On June 23, 2016, citizens turned out in a national referendum to decide whether the United Kingdom should withdraw from the European Union. After the dust settled, 51.89% voted in favor of departing, while 48.11% voted to “Remain.”
By December 2020, the UK officially left the EU.
Ten years after the highly contentious vote that became known as Brexit, the question is whether the UK has benefited from it. According to economist Ray Perryman, not so much. In his recently released column, “Brexit—10 Years Later,” the president and CEO of The Perryman Group said that “the data clearly indicates that Brexit has indeed severely harmed the UK economy.”
Why Leave?
Many reasons led to the vote to “Leave.” Perryman said key issues included a desire for greater control and reduced immigration. Additionally, “proponents thought the UK would not only save billions of pounds in EU membership fees but would also be able to negotiate better trade deals without the EU bureaucracy,” he said.
Other reasons included a massive publicity campaign by big-gun proponents, including Boris Johnson (former mayor of London) and Michael Gove (justice secretary), distrust of Prime Minister David Cameron (a proponent of the Remain campaign), and Labor’s failure to connect with voters.
Adding to the issue were older voters who flocked to the polls, with research noting that Brexit support was “significantly higher among those aged 55 and over.”
Meanwhile, in 2026 . . .
Statista said that as of June 2026, 57% of UK citizens surveyed in a YouGov poll said their country shouldn’t have left the EU.

Additionally, a July 2025 YouGov survey reported that “most people in the UK thought that Brexit had a mainly negative impact, especially on the cost of living and the economy,” Statista said.

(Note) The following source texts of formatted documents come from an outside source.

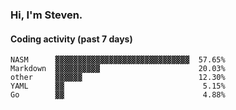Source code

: ### Hi, I'm Steven.

#### Coding activity (past 7 days)
```
NASM      ▓▓▓▓▓▓▓▓▓▓▓▓▓▓▓▓▓▓▓▓▓▓▓▓▓▓▓▓▓▓  57.65%
Markdown  ▓▓▓▓▓▓▓▓▓▓                      20.03%
other     ▓▓▓▓▓▓                          12.30%
YAML      ▓▓                               5.15%
Go        ▓▓                               4.88%
```
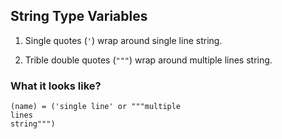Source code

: ## String Type Variables

1. Single quotes (`'`) wrap around single line string. 
    
2. Trible double quotes (`"""`) wrap around multiple lines string.

### What it looks like?
```
(name) = ('single line' or """multiple
lines
string""")
```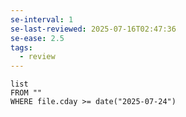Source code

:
 ```yaml
---
se-interval: 1
se-last-reviewed: 2025-07-16T02:47:36
se-ease: 2.5
tags:
  - review
---
```

```dataview
list
FROM ""
WHERE file.cday >= date("2025-07-24")
```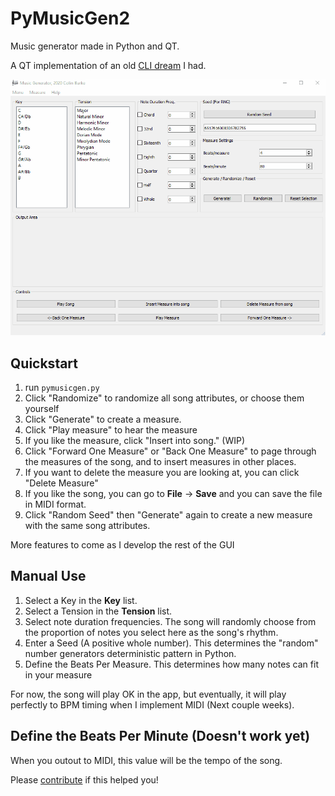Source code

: # PyMusicGen2
Music generator made in Python and QT. 

A QT implementation of an old [CLI dream](https://github.com/crawsome/pymusicgen) I had. 

![](./demo.gif)

## Quickstart
1. run ```pymusicgen.py```
2. Click "Randomize" to randomize all song attributes, or choose them yourself
3. Click "Generate" to create a measure. 
4. Click "Play measure" to hear the measure
5. If you like the measure, click "Insert into song." (WIP)
6. Click "Forward One Measure" or "Back One Measure" to page through the measures of the song, and to insert measures in other places. 
7. If you want to delete the measure you are looking at, you can click "Delete Measure"
8. If you like the song, you can go to **File** -> **Save** and you can save the file in MIDI format.
9. Click "Random Seed" then "Generate" again to create a new measure with the same song attributes. 

More features to come as I develop the rest of the GUI

## Manual Use
1. Select a Key in the **Key** list. 
2. Select a Tension in the **Tension** list. 
3. Select note duration frequencies. The song will randomly choose from the proportion of notes you select here as the song's rhythm.
4. Enter a Seed (A positive whole number). This determines the "random" number generators deterministic pattern in Python. 
5. Define the Beats Per Measure. This determines how many notes can fit in your measure

For now, the song will play OK in the app, but eventually, it will play perfectly to BPM timing when I implement MIDI (Next couple weeks). 

## Define the Beats Per Minute (Doesn't work yet)
When you outout to MIDI, this value will be the tempo of the song. 

Please [contribute](https://colinburke.com/contribute) if this helped you!
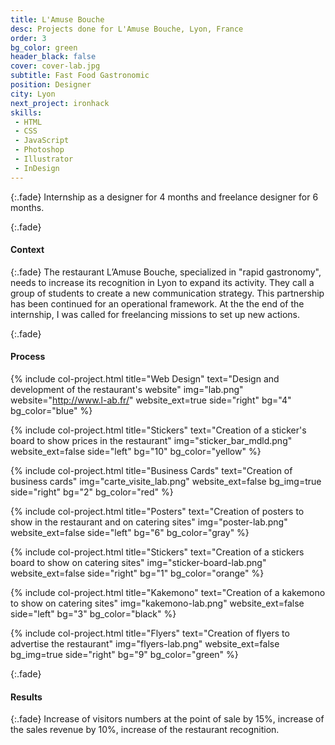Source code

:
 ```yaml
---
title: L'Amuse Bouche
desc: Projects done for L'Amuse Bouche, Lyon, France
order: 3
bg_color: green
header_black: false
cover: cover-lab.jpg
subtitle: Fast Food Gastronomic
position: Designer
city: Lyon
next_project: ironhack
skills:
 - HTML
 - CSS
 - JavaScript
 - Photoshop
 - Illustrator
 - InDesign
---
```

{:.fade}
Internship as a designer for 4 months and freelance designer for 6 months.

{:.fade}
#### Context

{:.fade}
The restaurant L’Amuse Bouche, specialized in "rapid gastronomy", needs to increase its recognition in Lyon to expand its activity. They call a group of students to create a new communication strategy. This partnership has been continued for an operational framework. At the the end of the internship, I was called for freelancing missions to set up new actions.

{:.fade}
#### Process

{%
    include col-project.html
    title="Web Design"
    text="Design and development of the restaurant's website"
    img="lab.png"
    website="http://www.l-ab.fr/"
    website_ext=true
    side="right"
    bg="4"
    bg_color="blue"
%}

{%
    include col-project.html
    title="Stickers"
    text="Creation of a sticker's board to show prices in the restaurant"
    img="sticker_bar_mdld.png"
    website_ext=false
    side="left"
    bg="10"
    bg_color="yellow"
%}

{%
    include col-project.html
    title="Business Cards"
    text="Creation of business cards"
    img="carte_visite_lab.png"
    website_ext=false
    bg_img=true
    side="right"
    bg="2"
    bg_color="red"
%}

{%
    include col-project.html
    title="Posters"
    text="Creation of posters to show in the restaurant and on catering sites"
    img="poster-lab.png"
    website_ext=false
    side="left"
    bg="6"
    bg_color="gray"
%}

{%
    include col-project.html
    title="Stickers"
    text="Creation of a stickers board to show on catering sites"
    img="sticker-board-lab.png"
    website_ext=false
    side="right"
    bg="1"
    bg_color="orange"
%}

{%
    include col-project.html
    title="Kakemono"
    text="Creation of a kakemono to show on catering sites"
    img="kakemono-lab.png"
    website_ext=false
    side="left"
    bg="3"
    bg_color="black"
%}

{%
    include col-project.html
    title="Flyers"
    text="Creation of flyers to advertise the restaurant"
    img="flyers-lab.png"
    website_ext=false
    bg_img=true
    side="right"
    bg="9"
    bg_color="green"
%}

{:.fade}
#### Results

{:.fade}
Increase of visitors numbers at the point of sale by 15%, increase of the sales revenue by 10%, increase of the restaurant recognition.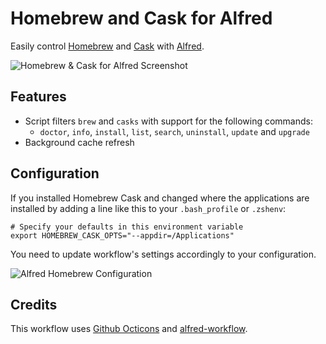 Homebrew and Cask for Alfred
=========

Easily control [Homebrew](https://brew.sh) and [Cask](https://brew.sh) with [Alfred](http://www.alfredapp.com).

![Homebrew & Cask for Alfred Screenshot](https://raw.github.com/fniephaus/alfred-homebrew/master/screenshot.gif)


## Features

- Script filters ```brew``` and ```casks``` with support for the following commands:
    - ```doctor```, ```info```, ```install```, ```list```, ```search```, ```uninstall```, ```update``` and ```upgrade```
- Background cache refresh


## Configuration

If you installed Homebrew Cask and changed where the applications are installed by adding a line like this to your `.bash_profile` or `.zshenv`:

```shell
# Specify your defaults in this environment variable
export HOMEBREW_CASK_OPTS="--appdir=/Applications"
```

You need to update workflow's settings accordingly to your configuration.

![Alfred Homebrew Configuration](https://raw.githubusercontent.com/fniephaus/alfred-homebrew/master/cask-config.png)

## Credits

This workflow uses [Github Octicons](https://github.com/github/octicons/) and [alfred-workflow](https://github.com/deanishe/alfred-workflow).
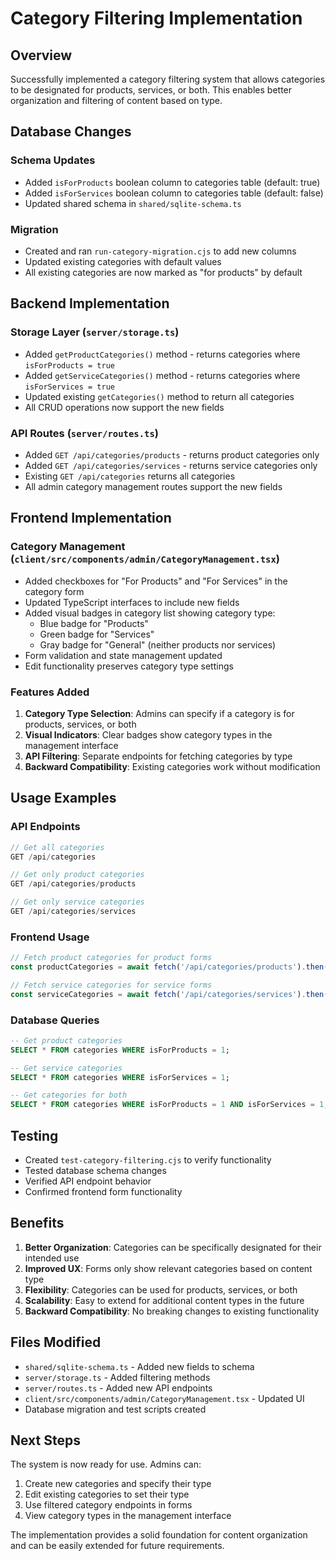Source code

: # Category Filtering Implementation

## Overview
Successfully implemented a category filtering system that allows categories to be designated for products, services, or both. This enables better organization and filtering of content based on type.

## Database Changes

### Schema Updates
- Added `isForProducts` boolean column to categories table (default: true)
- Added `isForServices` boolean column to categories table (default: false)
- Updated shared schema in `shared/sqlite-schema.ts`

### Migration
- Created and ran `run-category-migration.cjs` to add new columns
- Updated existing categories with default values
- All existing categories are now marked as "for products" by default

## Backend Implementation

### Storage Layer (`server/storage.ts`)
- Added `getProductCategories()` method - returns categories where `isForProducts = true`
- Added `getServiceCategories()` method - returns categories where `isForServices = true`
- Updated existing `getCategories()` method to return all categories
- All CRUD operations now support the new fields

### API Routes (`server/routes.ts`)
- Added `GET /api/categories/products` - returns product categories only
- Added `GET /api/categories/services` - returns service categories only
- Existing `GET /api/categories` returns all categories
- All admin category management routes support the new fields

## Frontend Implementation

### Category Management (`client/src/components/admin/CategoryManagement.tsx`)
- Added checkboxes for "For Products" and "For Services" in the category form
- Updated TypeScript interfaces to include new fields
- Added visual badges in category list showing category type:
  - Blue badge for "Products"
  - Green badge for "Services" 
  - Gray badge for "General" (neither products nor services)
- Form validation and state management updated
- Edit functionality preserves category type settings

### Features Added
1. **Category Type Selection**: Admins can specify if a category is for products, services, or both
2. **Visual Indicators**: Clear badges show category types in the management interface
3. **API Filtering**: Separate endpoints for fetching categories by type
4. **Backward Compatibility**: Existing categories work without modification

## Usage Examples

### API Endpoints
```javascript
// Get all categories
GET /api/categories

// Get only product categories
GET /api/categories/products

// Get only service categories  
GET /api/categories/services
```

### Frontend Usage
```javascript
// Fetch product categories for product forms
const productCategories = await fetch('/api/categories/products').then(r => r.json());

// Fetch service categories for service forms
const serviceCategories = await fetch('/api/categories/services').then(r => r.json());
```

### Database Queries
```sql
-- Get product categories
SELECT * FROM categories WHERE isForProducts = 1;

-- Get service categories
SELECT * FROM categories WHERE isForServices = 1;

-- Get categories for both
SELECT * FROM categories WHERE isForProducts = 1 AND isForServices = 1;
```

## Testing
- Created `test-category-filtering.cjs` to verify functionality
- Tested database schema changes
- Verified API endpoint behavior
- Confirmed frontend form functionality

## Benefits
1. **Better Organization**: Categories can be specifically designated for their intended use
2. **Improved UX**: Forms only show relevant categories based on content type
3. **Flexibility**: Categories can be used for products, services, or both
4. **Scalability**: Easy to extend for additional content types in the future
5. **Backward Compatibility**: No breaking changes to existing functionality

## Files Modified
- `shared/sqlite-schema.ts` - Added new fields to schema
- `server/storage.ts` - Added filtering methods
- `server/routes.ts` - Added new API endpoints
- `client/src/components/admin/CategoryManagement.tsx` - Updated UI
- Database migration and test scripts created

## Next Steps
The system is now ready for use. Admins can:
1. Create new categories and specify their type
2. Edit existing categories to set their type
3. Use filtered category endpoints in forms
4. View category types in the management interface

The implementation provides a solid foundation for content organization and can be easily extended for future requirements.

The opinion is based on fact. Quoting a study by the Stanford Institute for Economic Policy Research, Perryman said that Brexit had reduced the UK’s Gross Domestic Product by 6% to 8%, while investment has fallen by 12% to 18%.
Additionally, employment and productivity fell by 3% to 4%.
Perryman acknowledged that other factors, including the pandemic and energy and fiscal policy, prompted the declines. “However, leaving the EU alone has been a significant and quantifiable factor, due to the uncertainty and disruptions that it caused,” he said.
He concluded the column by saying that global economies already face many challenges, including geopolitical tensions and demographic shifts.
While remaining in the EU wasn’t a perfect solution for the UK, “adding unnecessary difficulties by restricting trade and the flow of capital and labor by ‘Brexiting’ was an unfortunate choice with long-term implications for growth,” he said.